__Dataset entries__
- - -

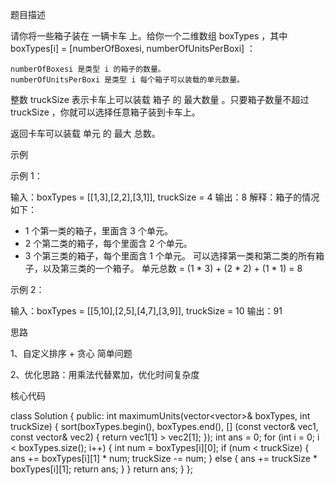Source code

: 题目描述

请你将一些箱子装在 一辆卡车 上。给你一个二维数组 boxTypes ，其中 boxTypes[i] = [numberOfBoxesi, numberOfUnitsPerBoxi] ：

    numberOfBoxesi 是类型 i 的箱子的数量。
    numberOfUnitsPerBoxi 是类型 i 每个箱子可以装载的单元数量。

整数 truckSize 表示卡车上可以装载 箱子 的 最大数量 。只要箱子数量不超过 truckSize ，你就可以选择任意箱子装到卡车上。

返回卡车可以装载 单元 的 最大 总数。


示例

示例 1：

输入：boxTypes = [[1,3],[2,2],[3,1]], truckSize = 4
输出：8
解释：箱子的情况如下：
- 1 个第一类的箱子，里面含 3 个单元。
- 2 个第二类的箱子，每个里面含 2 个单元。
- 3 个第三类的箱子，每个里面含 1 个单元。
可以选择第一类和第二类的所有箱子，以及第三类的一个箱子。
单元总数 = (1 * 3) + (2 * 2) + (1 * 1) = 8

示例 2：

输入：boxTypes = [[5,10],[2,5],[4,7],[3,9]], truckSize = 10
输出：91


思路

1、自定义排序 + 贪心 简单问题

2、优化思路：用乘法代替累加，优化时间复杂度


核心代码

class Solution {
public:
    int maximumUnits(vector<vector<int>>& boxTypes, int truckSize) {
        sort(boxTypes.begin(), boxTypes.end(), [] (const vector<int>& vec1, const vector<int>& vec2) {
            return vec1[1] > vec2[1];
        });
        int ans = 0;
        for (int i = 0; i < boxTypes.size(); i++) {
            int num = boxTypes[i][0];
            if (num < truckSize) {
                ans += boxTypes[i][1] * num;
                truckSize -= num;
            } else {
                ans += truckSize * boxTypes[i][1];
                return ans;
            }
        }
        return ans;
    }
};
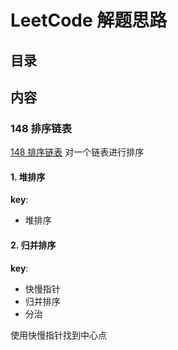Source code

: # LeetCode 解题思路

## 目录



## 内容



### 148 排序链表

[148 排序链表](<https://leetcode-cn.com/problems/sort-list/>)  对一个链表进行排序  

#### 1. 堆排序

**key**:

- 堆排序

#### 2. 归并排序

**key**:

- 快慢指针
- 归并排序
- 分治

使用快慢指针找到中心点

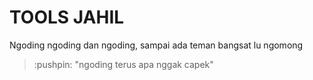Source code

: # TOOLS JAHIL
Ngoding ngoding dan ngoding, sampai ada teman bangsat lu ngomong
<blockquote> :pushpin: "ngoding terus apa nggak capek"</blockquote>
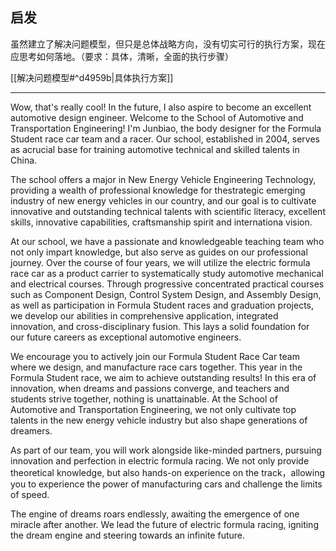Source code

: ## 启发

虽然建立了解决问题模型，但只是总体战略方向，没有切实可行的执行方案，现在应思考如何落地。（要求：具体，清晰，全面的执行步骤）

[[解决问题模型#^d4959b|具体执行方案]]

___


Wow, that's really cool! In the future, I also aspire to become an excellent automotive design engineer. Welcome to the School of Automotive and Transportation Engineering! I'm Junbiao, the body designer for the Formula Student race car team and a racer. Our school, established in 2004, serves as acrucial base for training automotive technical and skilled talents in China.

The school offers a major in New Energy Vehicle Engineering Technology,  providing a wealth of professional knowledge for thestrategic emerging industry of new energy vehicles in our country, and our goal is to cultivate innovative and outstanding technical talents with scientific literacy, excellent skills, innovative capabilities, craftsmanship spirit and internationa  vision.

At our school, we have a passionate and knowledgeable teaching team who not only impart knowledge, but also serve as guides on our professional journey. Over the course of four years, we will utilize the electric formula race car as a product carrier to systematically study automotive mechanical and electrical courses. Through progressive concentrated practical courses such as Component Design, Control System Design, and Assembly Design, as well as participation in Formula Student races and graduation projects, we develop our abilities in comprehensive application, integrated innovation, and cross-disciplinary fusion. This lays a solid foundation for our future careers as exceptional automotive engineers.

We  encourage you to actively join our Formula Student Race Car team where  we design, and manufacture race cars together. This year in the Formula Student race, we aim to achieve outstanding results! In this era of innovation, when dreams and passions converge, and teachers and students strive together, nothing is unattainable. At the School of Automotive and Transportation Engineering, we not only cultivate top talents in the new energy vehicle industry but also shape generations of dreamers.

As part of our team, you will work alongside like-minded partners, pursuing innovation and perfection in electric formula racing. We not only provide theoretical knowledge, but also hands-on experience on the track，allowing you to experience the power of manufacturing cars and challenge the limits of speed.

The engine of dreams roars endlessly, awaiting the emergence of one miracle after another. We lead the future of electric formula racing,  igniting the dream engine and steering towards an infinite future.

- - -

Each record above is to be copied exactly. Drop the pictures.

Source code

: 题目描述

请你将一些箱子装在 一辆卡车 上。给你一个二维数组 boxTypes ，其中 boxTypes[i] = [numberOfBoxesi, numberOfUnitsPerBoxi] ：

    numberOfBoxesi 是类型 i 的箱子的数量。
    numberOfUnitsPerBoxi 是类型 i 每个箱子可以装载的单元数量。

整数 truckSize 表示卡车上可以装载 箱子 的 最大数量 。只要箱子数量不超过 truckSize ，你就可以选择任意箱子装到卡车上。

返回卡车可以装载 单元 的 最大 总数。


示例

示例 1：

输入：boxTypes = [[1,3],[2,2],[3,1]], truckSize = 4
输出：8
解释：箱子的情况如下：
- 1 个第一类的箱子，里面含 3 个单元。
- 2 个第二类的箱子，每个里面含 2 个单元。
- 3 个第三类的箱子，每个里面含 1 个单元。
可以选择第一类和第二类的所有箱子，以及第三类的一个箱子。
单元总数 = (1 * 3) + (2 * 2) + (1 * 1) = 8

示例 2：

输入：boxTypes = [[5,10],[2,5],[4,7],[3,9]], truckSize = 10
输出：91


思路

1、自定义排序 + 贪心 简单问题

2、优化思路：用乘法代替累加，优化时间复杂度


核心代码

class Solution {
public:
    int maximumUnits(vector<vector<int>>& boxTypes, int truckSize) {
        sort(boxTypes.begin(), boxTypes.end(), [] (const vector<int>& vec1, const vector<int>& vec2) {
            return vec1[1] > vec2[1];
        });
        int ans = 0;
        for (int i = 0; i < boxTypes.size(); i++) {
            int num = boxTypes[i][0];
            if (num < truckSize) {
                ans += boxTypes[i][1] * num;
                truckSize -= num;
            } else {
                ans += truckSize * boxTypes[i][1];
                return ans;
            }
        }
        return ans;
    }
};
Source code

: # LeetCode 解题思路

## 目录



## 内容



### 148 排序链表

[148 排序链表](<https://leetcode-cn.com/problems/sort-list/>)  对一个链表进行排序  

#### 1. 堆排序

**key**:

- 堆排序

#### 2. 归并排序

**key**:

- 快慢指针
- 归并排序
- 分治

使用快慢指针找到中心点

Source code

: # TOOLS JAHIL
Ngoding ngoding dan ngoding, sampai ada teman bangsat lu ngomong
<blockquote> :pushpin: "ngoding terus apa nggak capek"</blockquote>
Source code

: ## 启发

虽然建立了解决问题模型，但只是总体战略方向，没有切实可行的执行方案，现在应思考如何落地。（要求：具体，清晰，全面的执行步骤）

[[解决问题模型#^d4959b|具体执行方案]]

___


Wow, that's really cool! In the future, I also aspire to become an excellent automotive design engineer. Welcome to the School of Automotive and Transportation Engineering! I'm Junbiao, the body designer for the Formula Student race car team and a racer. Our school, established in 2004, serves as acrucial base for training automotive technical and skilled talents in China.

The school offers a major in New Energy Vehicle Engineering Technology,  providing a wealth of professional knowledge for thestrategic emerging industry of new energy vehicles in our country, and our goal is to cultivate innovative and outstanding technical talents with scientific literacy, excellent skills, innovative capabilities, craftsmanship spirit and internationa  vision.

At our school, we have a passionate and knowledgeable teaching team who not only impart knowledge, but also serve as guides on our professional journey. Over the course of four years, we will utilize the electric formula race car as a product carrier to systematically study automotive mechanical and electrical courses. Through progressive concentrated practical courses such as Component Design, Control System Design, and Assembly Design, as well as participation in Formula Student races and graduation projects, we develop our abilities in comprehensive application, integrated innovation, and cross-disciplinary fusion. This lays a solid foundation for our future careers as exceptional automotive engineers.

We  encourage you to actively join our Formula Student Race Car team where  we design, and manufacture race cars together. This year in the Formula Student race, we aim to achieve outstanding results! In this era of innovation, when dreams and passions converge, and teachers and students strive together, nothing is unattainable. At the School of Automotive and Transportation Engineering, we not only cultivate top talents in the new energy vehicle industry but also shape generations of dreamers.

As part of our team, you will work alongside like-minded partners, pursuing innovation and perfection in electric formula racing. We not only provide theoretical knowledge, but also hands-on experience on the track，allowing you to experience the power of manufacturing cars and challenge the limits of speed.

The engine of dreams roars endlessly, awaiting the emergence of one miracle after another. We lead the future of electric formula racing,  igniting the dream engine and steering towards an infinite future.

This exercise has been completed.